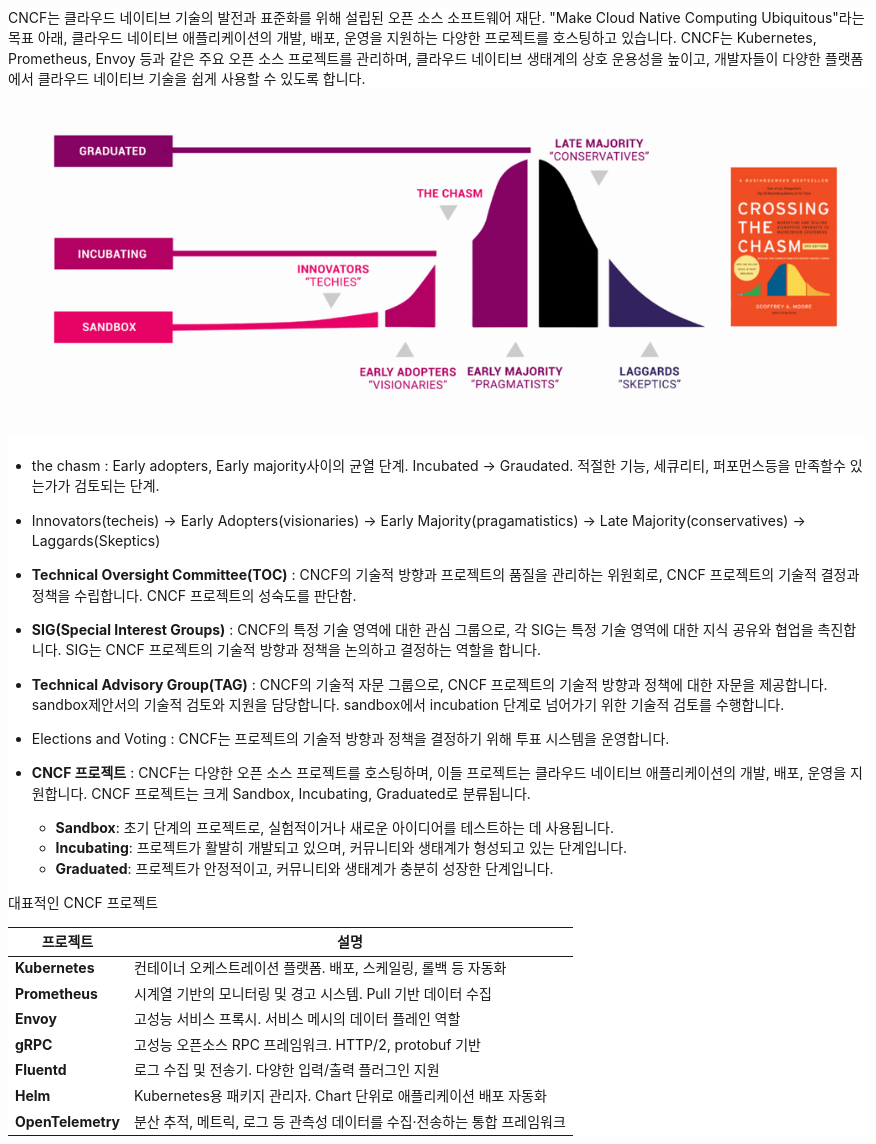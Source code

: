 CNCF는 클라우드 네이티브 기술의 발전과 표준화를 위해 설립된 오픈 소스 소프트웨어 재단. "Make Cloud
Native Computing Ubiquitous"라는 목표 아래, 클라우드 네이티브 애플리케이션의 개발, 배포, 운영을
지원하는 다양한 프로젝트를 호스팅하고 있습니다. CNCF는 Kubernetes, Prometheus, Envoy 등과 같은 주요
오픈 소스 프로젝트를 관리하며, 클라우드 네이티브 생태계의 상호 운용성을 높이고, 개발자들이 다양한
플랫폼에서 클라우드 네이티브 기술을 쉽게 사용할 수 있도록 합니다.
<img src="/img/CNCF-graduation-criteria.png" alt="CNCF Graduation Criteria">

- the chasm : Early adopters, Early majority사이의 균열 단계. Incubated -> Graudated. 적절한 기능,
  세큐리티, 퍼포먼스등을 만족할수 있는가가 검토되는 단계.
- Innovators(techeis) -> Early Adopters(visionaries) -> Early Majority(pragamatistics) -> Late
  Majority(conservatives) -> Laggards(Skeptics)

- **Technical Oversight Committee(TOC)** : CNCF의 기술적 방향과 프로젝트의 품질을 관리하는 위원회로,
  CNCF 프로젝트의 기술적 결정과 정책을 수립합니다. CNCF 프로젝트의 성숙도를 판단함.

- **SIG(Special Interest Groups)** : CNCF의 특정 기술 영역에 대한 관심 그룹으로, 각 SIG는 특정 기술
  영역에 대한 지식 공유와 협업을 촉진합니다. SIG는 CNCF 프로젝트의 기술적 방향과 정책을 논의하고
  결정하는 역할을 합니다.

- **Technical Advisory Group(TAG)** : CNCF의 기술적 자문 그룹으로, CNCF 프로젝트의 기술적 방향과
  정책에 대한 자문을 제공합니다. sandbox제안서의 기술적 검토와 지원을 담당합니다. sandbox에서
  incubation 단계로 넘어가기 위한 기술적 검토를 수행합니다.

- Elections and Voting : CNCF는 프로젝트의 기술적 방향과 정책을 결정하기 위해 투표 시스템을
  운영합니다.

- **CNCF 프로젝트** : CNCF는 다양한 오픈 소스 프로젝트를 호스팅하며, 이들 프로젝트는 클라우드
  네이티브 애플리케이션의 개발, 배포, 운영을 지원합니다. CNCF 프로젝트는 크게 Sandbox, Incubating,
  Graduated로 분류됩니다.
  - **Sandbox**: 초기 단계의 프로젝트로, 실험적이거나 새로운 아이디어를 테스트하는 데 사용됩니다.
  - **Incubating**: 프로젝트가 활발히 개발되고 있으며, 커뮤니티와 생태계가 형성되고 있는 단계입니다.
  - **Graduated**: 프로젝트가 안정적이고, 커뮤니티와 생태계가 충분히 성장한 단계입니다.

대표적인 CNCF 프로젝트

| 프로젝트          | 설명                                                                                                                    |
| ----------------- | ----------------------------------------------------------------------------------------------------------------------- |
| **Kubernetes**    | 컨테이너 오케스트레이션 플랫폼. 배포, 스케일링, 롤백 등 자동화                                                          |
| **Prometheus**    | 시계열 기반의 모니터링 및 경고 시스템. Pull 기반 데이터 수집                                                            |
| **Envoy**         | 고성능 서비스 프록시. 서비스 메시의 데이터 플레인 역할                                                                  |
| **gRPC**          | 고성능 오픈소스 RPC 프레임워크. HTTP/2, protobuf 기반                                                                   |
| **Fluentd**       | 로그 수집 및 전송기. 다양한 입력/출력 플러그인 지원                                                                     |
| **Helm**          | Kubernetes용 패키지 관리자. Chart 단위로 애플리케이션 배포 자동화                                                       |
| **OpenTelemetry** | 분산 추적, 메트릭, 로그 등 관측성 데이터를 수집·전송하는 통합 프레임워크                                                |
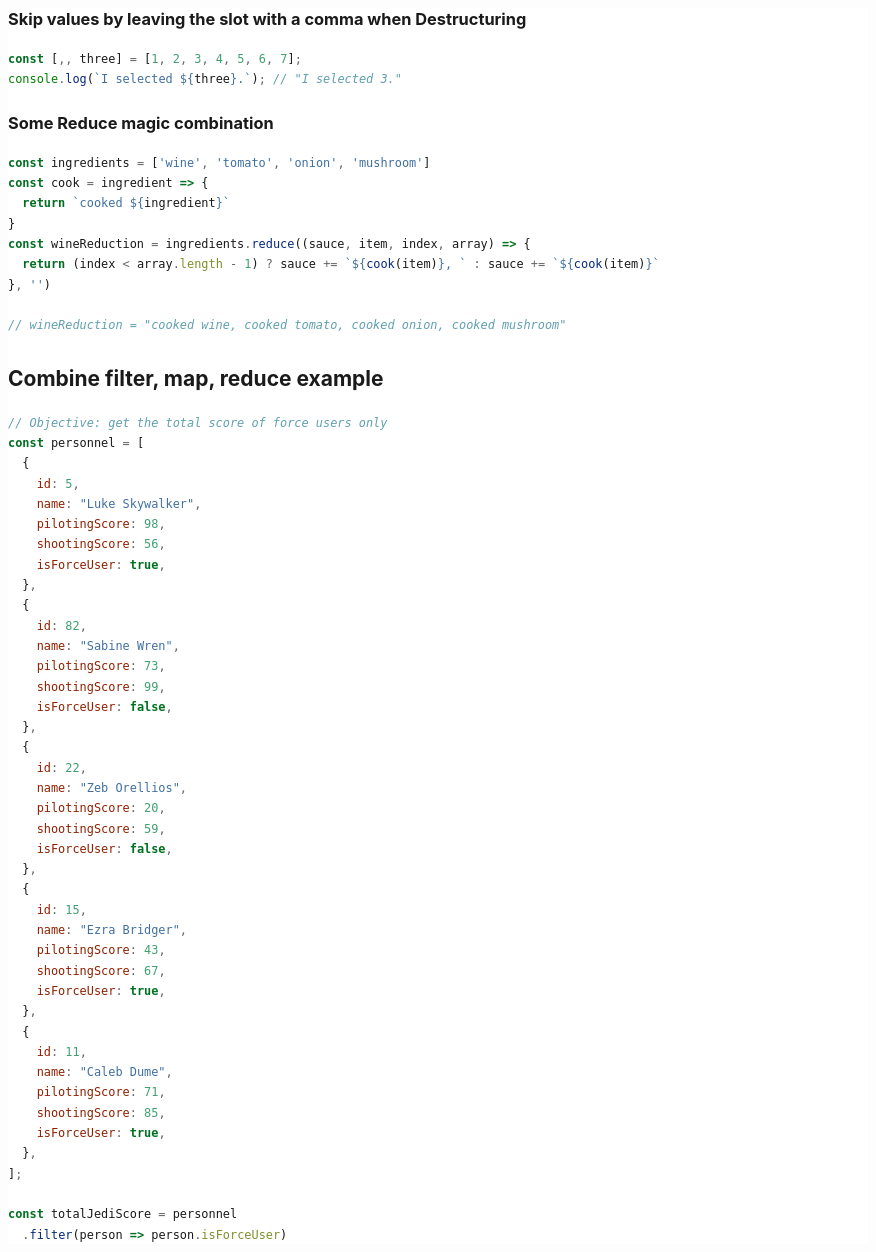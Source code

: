 ### Skip values by leaving the slot with a comma when Destructuring 
```javascript
const [,, three] = [1, 2, 3, 4, 5, 6, 7];
console.log(`I selected ${three}.`); // "I selected 3."
```

### Some Reduce magic combination
```javascript
const ingredients = ['wine', 'tomato', 'onion', 'mushroom']
const cook = ingredient => {
  return `cooked ${ingredient}`
}
const wineReduction = ingredients.reduce((sauce, item, index, array) => {
  return (index < array.length - 1) ? sauce += `${cook(item)}, ` : sauce += `${cook(item)}`
}, '')

// wineReduction = "cooked wine, cooked tomato, cooked onion, cooked mushroom"
```

## Combine filter, map, reduce example
```javascript
// Objective: get the total score of force users only
const personnel = [
  {
    id: 5,
    name: "Luke Skywalker",
    pilotingScore: 98,
    shootingScore: 56,
    isForceUser: true,
  },
  {
    id: 82,
    name: "Sabine Wren",
    pilotingScore: 73,
    shootingScore: 99,
    isForceUser: false,
  },
  {
    id: 22,
    name: "Zeb Orellios",
    pilotingScore: 20,
    shootingScore: 59,
    isForceUser: false,
  },
  {
    id: 15,
    name: "Ezra Bridger",
    pilotingScore: 43,
    shootingScore: 67,
    isForceUser: true,
  },
  {
    id: 11,
    name: "Caleb Dume",
    pilotingScore: 71,
    shootingScore: 85,
    isForceUser: true,
  },
];

const totalJediScore = personnel
  .filter(person => person.isForceUser)
```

* * * * * * * * *

Would you copy each line of the records that contains "프로젝트의"?

- **Technical Oversight Committee(TOC)** : CNCF의 기술적 방향과 프로젝트의 품질을 관리하는 위원회로,
  CNCF 프로젝트의 기술적 결정과 정책을 수립합니다. CNCF 프로젝트의 성숙도를 판단함.
  영역에 대한 지식 공유와 협업을 촉진합니다. SIG는 CNCF 프로젝트의 기술적 방향과 정책을 논의하고
- **Technical Advisory Group(TAG)** : CNCF의 기술적 자문 그룹으로, CNCF 프로젝트의 기술적 방향과
- Elections and Voting : CNCF는 프로젝트의 기술적 방향과 정책을 결정하기 위해 투표 시스템을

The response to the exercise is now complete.